Ca2+ Extrusion by NCX Is Compromised in Olfactory Sensory Neurons of OMP-/- Mice

Background: The role of olfactory marker protein (OMP), a hallmark of mature olfactory sensory neurons (OSNs), has been poorly understood since its discovery. The electrophysiological and behavioral phenotypes of OMP knockout mice indicated that OMP influences olfactory signal transduction. However, the mechanism by which this occurs remained unknown. Principal Findings: We used intact olfactory epithelium obtained from WT and OMP-/- mice to monitor the Ca2+ dynamics induced by the activation of cyclic nucleotide-gated channels, voltage-operated Ca2+ channels, or Ca2+ stores in single dendritic knobs of OSNs. Our data suggested that OMP could act to modulate the Ca2+-homeostasis in these neurons by influencing the activity of the plasma membrane Na+/Ca2+-exchanger (NCX).

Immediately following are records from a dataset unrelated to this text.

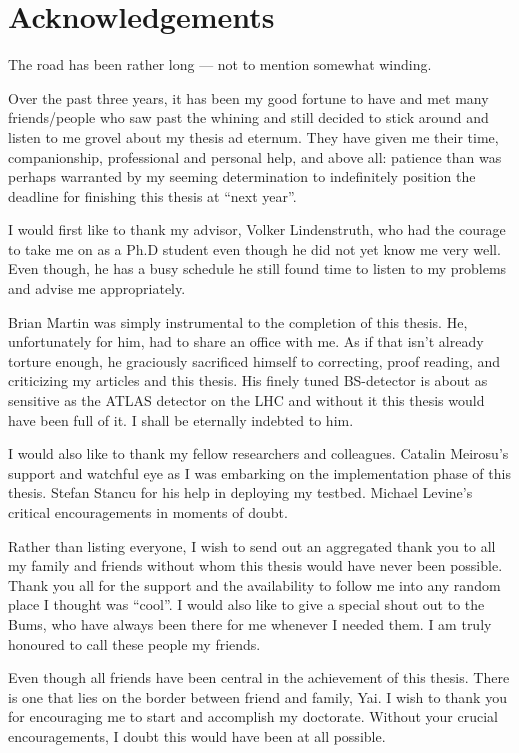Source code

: %

\chapter{Acknowledgements}

The road has been rather long --- not to mention somewhat winding.

\medskip

Over the past three years, it has been my good fortune to have and met many friends/people who saw past the whining and still decided to stick around and listen to me grovel about my thesis ad eternum. They have given me their time, companionship, professional and
personal help, and above all: patience than was perhaps warranted by my
seeming determination to indefinitely position the deadline for
finishing this thesis at ``next year''.

I would first like to thank my advisor, Volker Lindenstruth, who had the courage to take me on as a Ph.D student even though he did not yet know me very well. Even though, he has a busy schedule he still found time to listen to my problems and advise me appropriately. 

Brian Martin was simply instrumental to the completion of this thesis. He, unfortunately for him, had to share an office with me. As if that isn't already torture enough, he graciously sacrificed himself to correcting, proof reading, and criticizing my articles and this thesis. His finely tuned BS-detector is about as sensitive as the ATLAS detector on the LHC and without it this thesis would have been full of it. I shall be eternally indebted to him.


I would also like to thank my fellow researchers and colleagues. Catalin Meirosu's support and watchful eye as I was embarking on the implementation phase of this thesis. Stefan Stancu for his help in deploying my testbed.  Michael Levine's critical encouragements in moments of doubt.  
%

Rather than listing everyone, I wish to send out an aggregated thank you to all my family and friends without whom this thesis would have never been possible. Thank you all for the support and the availability to follow me into any random place I thought was ``cool''. I would also like to give a special shout out to the Bums, who have always been there for me whenever I needed them. I am truly honoured to call these people my friends.

Even though all friends have been central in the achievement of this thesis. There is one that lies on the border between friend and family, Yai. I wish to thank you for encouraging me to start and accomplish my doctorate. Without your crucial encouragements, I doubt this would have been at all possible.

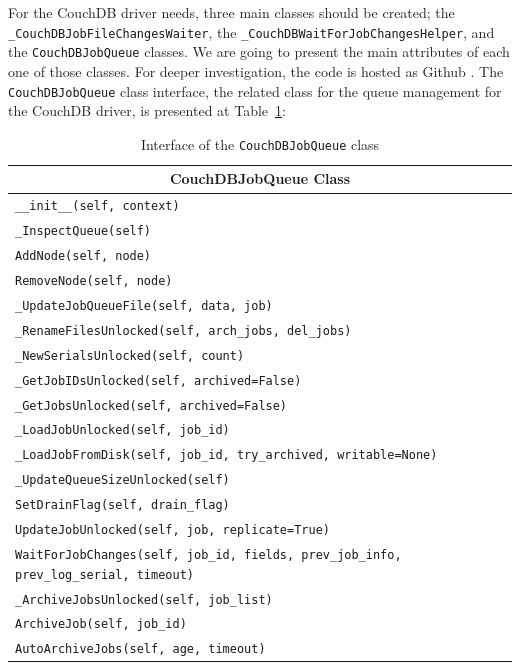 \begin{description}
    For the CouchDB driver needs, three main classes should be created; the
    \texttt{\_CouchDBJobFileChangesWaiter}, the
    \texttt{\_CouchDBWaitForJobChangesHelper}, and the \texttt{CouchDBJobQueue}
    classes. We are going to present the main attributes of each one of those
    classes. For deeper investigation, the code is hosted as Github
    . The \texttt{CouchDBJobQueue}
    class interface, the related class for the queue management for the CouchDB
    driver, is presented at Table~\ref{tbl:couch_jqueue}:

    \begin{table}[htbp]
      \begin{center}
      \begin{tabular}{l}
        \hline
        \multicolumn{1}{c}{\textbf{CouchDBJobQueue Class}} \\
        \hline\hline
        \texttt{\_\_init\_\_(self, context)} \\
        \texttt{\_InspectQueue(self)} \\
        \texttt{AddNode(self, node)} \\
        \texttt{RemoveNode(self, node)} \\
        \texttt{\_UpdateJobQueueFile(self, data, job)} \\
        \texttt{\_RenameFilesUnlocked(self, arch\_jobs, del\_jobs)} \\
        \texttt{\_NewSerialsUnlocked(self, count)} \\
        \texttt{\_GetJobIDsUnlocked(self, archived=False)} \\
        \texttt{\_GetJobsUnlocked(self, archived=False)} \\
        \texttt{\_LoadJobUnlocked(self, job\_id)} \\
        \texttt{\_LoadJobFromDisk(self, job\_id, try\_archived,
            writable=None)} \\
        \texttt{\_UpdateQueueSizeUnlocked(self)} \\
        \texttt{SetDrainFlag(self, drain\_flag)} \\
        \texttt{UpdateJobUnlocked(self, job, replicate=True)} \\
        \texttt{WaitForJobChanges(self, job\_id, fields, prev\_job\_info,
            prev\_log\_serial, timeout)} \\
        \texttt{\_ArchiveJobsUnlocked(self, job\_list)} \\
        \texttt{ArchiveJob(self, job\_id)} \\
        \texttt{AutoArchiveJobs(self, age, timeout)} \\
        \hline
      \end{tabular}
      \end{center}
      \caption{Interface of the \texttt{CouchDBJobQueue} class
        \label{tbl:couch_jqueue}}
    \end{table}


\end{description}
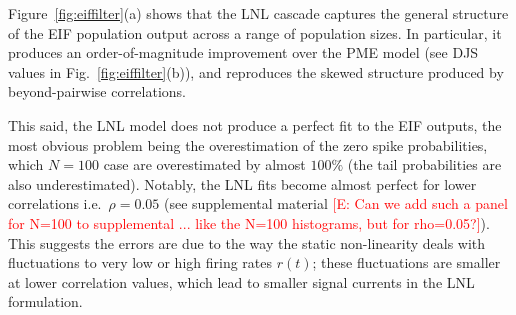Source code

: \documentclass[%
 reprint,
 twocolumn,
 amsmath,amssymb,
 aps,
floatfix,
]{revtex4}
\newcommand{\dd}{\mathrm{d}}
\newcommand{\Ecomment}[1]{\textcolor{red}{[E: #1]}}
\begin{document}




Figure~\ref{fig:eiffilter}(a) shows that the LNL cascade captures the general structure of the EIF population output across a range of population sizes.  In particular, it produces an order-of-magnitude improvement over the PME model (see DJS values in Fig.~\ref{fig:eiffilter}(b)), and reproduces the skewed structure produced by beyond-pairwise correlations.  

This said, the LNL model does not produce a perfect fit to the EIF outputs, the most obvious problem being the overestimation of the zero spike probabilities, which $N=100$ case are overestimated by almost $100\%$ (the tail probabilities are also underestimated).
Notably, the LNL fits become almost perfect for lower correlations i.e.~$\rho = 0.05$ (see supplemental material \Ecomment{Can we add such a panel for N=100 to supplemental ... like the N=100 histograms, but for rho=0.05?}). This suggests the errors are due to the way the static non-linearity deals with fluctuations to very low or high firing rates $r(t)$; these fluctuations are smaller at lower correlation values, which lead to smaller signal currents in the LNL formulation.  
\end{document}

Immunohistochemistry verifies colocalization of NCX1 and OMP in the cilia and knobs of OSNs. To test the role of NCX activity, we compared the kinetics of Ca2+ elevation by stimulating the reverse mode of NCX in both WT and OMP-/- mice. The resulting Ca2+ responses indicate that OMP facilitates NCX activity and allows rapid Ca2+ extrusion from OSN knobs. To address the mechanism by which OMP influences NCX activity in OSNs we studied protein-peptide interactions in real-time using surface plasmon resonance technology. We demonstrate the direct interaction of the XIP regulatory-peptide of NCX with calmodulin (CaM). Conclusions: Since CaM also binds to the Bex protein, an interacting protein partner of OMP, these observations strongly suggest that OMP can influence CaM efficacy and thus alters NCX activity by a series of protein-protein interactions.